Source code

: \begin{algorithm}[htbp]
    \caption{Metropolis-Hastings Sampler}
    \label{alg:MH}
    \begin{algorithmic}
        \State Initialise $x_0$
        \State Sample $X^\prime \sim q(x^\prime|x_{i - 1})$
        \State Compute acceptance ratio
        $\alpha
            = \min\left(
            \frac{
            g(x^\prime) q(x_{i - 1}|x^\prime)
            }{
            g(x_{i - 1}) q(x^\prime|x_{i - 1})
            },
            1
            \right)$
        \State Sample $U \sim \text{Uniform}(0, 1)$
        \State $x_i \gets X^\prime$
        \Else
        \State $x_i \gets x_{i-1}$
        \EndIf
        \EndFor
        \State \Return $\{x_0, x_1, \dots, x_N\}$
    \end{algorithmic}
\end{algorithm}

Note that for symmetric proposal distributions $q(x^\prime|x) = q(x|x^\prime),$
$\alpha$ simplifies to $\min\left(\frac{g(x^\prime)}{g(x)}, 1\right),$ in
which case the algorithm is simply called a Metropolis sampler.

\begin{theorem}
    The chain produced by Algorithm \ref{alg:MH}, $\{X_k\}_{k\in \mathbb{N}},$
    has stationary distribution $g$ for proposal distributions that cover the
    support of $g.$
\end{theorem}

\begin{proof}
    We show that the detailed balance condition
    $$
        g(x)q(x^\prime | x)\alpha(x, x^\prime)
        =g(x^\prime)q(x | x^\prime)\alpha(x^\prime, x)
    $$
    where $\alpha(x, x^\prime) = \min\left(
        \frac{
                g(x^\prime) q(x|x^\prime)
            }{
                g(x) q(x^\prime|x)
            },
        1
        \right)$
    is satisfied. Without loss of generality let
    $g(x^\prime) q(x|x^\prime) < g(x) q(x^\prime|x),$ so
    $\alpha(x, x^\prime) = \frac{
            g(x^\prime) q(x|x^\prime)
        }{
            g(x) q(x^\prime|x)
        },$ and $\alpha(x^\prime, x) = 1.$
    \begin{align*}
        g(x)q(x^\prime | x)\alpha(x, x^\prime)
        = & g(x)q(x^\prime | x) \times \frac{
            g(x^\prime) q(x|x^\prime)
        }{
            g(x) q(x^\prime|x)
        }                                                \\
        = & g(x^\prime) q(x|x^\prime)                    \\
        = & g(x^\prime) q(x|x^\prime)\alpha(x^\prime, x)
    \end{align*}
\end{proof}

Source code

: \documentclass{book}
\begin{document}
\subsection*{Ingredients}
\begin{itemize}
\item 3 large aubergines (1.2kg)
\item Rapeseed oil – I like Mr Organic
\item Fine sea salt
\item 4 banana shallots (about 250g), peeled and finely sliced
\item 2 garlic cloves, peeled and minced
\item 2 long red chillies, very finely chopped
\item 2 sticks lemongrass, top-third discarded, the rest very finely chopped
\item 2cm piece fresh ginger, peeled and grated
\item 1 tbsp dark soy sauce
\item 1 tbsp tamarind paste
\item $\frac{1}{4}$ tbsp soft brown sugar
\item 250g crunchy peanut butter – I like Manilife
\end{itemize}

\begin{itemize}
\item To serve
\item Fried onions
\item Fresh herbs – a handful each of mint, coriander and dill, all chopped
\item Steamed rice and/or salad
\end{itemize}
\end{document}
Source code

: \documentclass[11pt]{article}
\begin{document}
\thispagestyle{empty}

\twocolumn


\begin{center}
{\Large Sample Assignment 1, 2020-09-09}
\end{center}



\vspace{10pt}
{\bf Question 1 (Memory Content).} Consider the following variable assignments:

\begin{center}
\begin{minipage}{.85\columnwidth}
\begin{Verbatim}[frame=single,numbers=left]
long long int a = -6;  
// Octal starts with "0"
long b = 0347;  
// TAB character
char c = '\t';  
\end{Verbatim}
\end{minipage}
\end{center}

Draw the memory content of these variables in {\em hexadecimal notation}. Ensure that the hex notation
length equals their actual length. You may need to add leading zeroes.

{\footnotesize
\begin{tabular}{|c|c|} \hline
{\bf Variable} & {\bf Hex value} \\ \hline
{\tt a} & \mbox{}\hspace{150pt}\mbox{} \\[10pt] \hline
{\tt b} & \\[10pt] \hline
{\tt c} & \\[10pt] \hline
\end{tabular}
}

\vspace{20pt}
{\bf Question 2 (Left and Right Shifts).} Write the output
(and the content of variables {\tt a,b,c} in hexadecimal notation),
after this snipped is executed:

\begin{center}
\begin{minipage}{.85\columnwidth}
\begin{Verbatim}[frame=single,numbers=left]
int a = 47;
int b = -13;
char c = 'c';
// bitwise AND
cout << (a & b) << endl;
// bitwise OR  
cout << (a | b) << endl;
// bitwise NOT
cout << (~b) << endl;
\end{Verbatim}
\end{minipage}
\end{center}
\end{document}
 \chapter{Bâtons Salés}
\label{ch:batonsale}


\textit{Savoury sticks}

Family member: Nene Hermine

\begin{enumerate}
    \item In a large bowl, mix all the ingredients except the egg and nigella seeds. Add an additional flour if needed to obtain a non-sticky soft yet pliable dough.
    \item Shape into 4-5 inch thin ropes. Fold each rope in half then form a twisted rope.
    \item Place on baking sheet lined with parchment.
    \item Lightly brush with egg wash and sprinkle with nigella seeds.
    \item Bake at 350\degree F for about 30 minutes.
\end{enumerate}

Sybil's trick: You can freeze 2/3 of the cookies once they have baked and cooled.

· · ·

Exercise prompt – Set down, exactly as they stand above, the lines starting with the line with "is satisfied. Without" and going on through the line with "rest very finely chopped", and no others.

Task solution –
    is satisfied. Without loss of generality let
    $g(x^\prime) q(x|x^\prime) < g(x) q(x^\prime|x),$ so
    $\alpha(x, x^\prime) = \frac{
            g(x^\prime) q(x|x^\prime)
        }{
            g(x) q(x^\prime|x)
        },$ and $\alpha(x^\prime, x) = 1.$
    \begin{align*}
        g(x)q(x^\prime | x)\alpha(x, x^\prime)
        = & g(x)q(x^\prime | x) \times \frac{
            g(x^\prime) q(x|x^\prime)
        }{
            g(x) q(x^\prime|x)
        }                                                \\
        = & g(x^\prime) q(x|x^\prime)                    \\
        = & g(x^\prime) q(x|x^\prime)\alpha(x^\prime, x)
    \end{align*}
\end{proof}

Source code

: \documentclass{book}
\begin{document}
\subsection*{Ingredients}
\begin{itemize}
\item 3 large aubergines (1.2kg)
\item Rapeseed oil – I like Mr Organic
\item Fine sea salt
\item 4 banana shallots (about 250g), peeled and finely sliced
\item 2 garlic cloves, peeled and minced
\item 2 long red chillies, very finely chopped
\item 2 sticks lemongrass, top-third discarded, the rest very finely chopped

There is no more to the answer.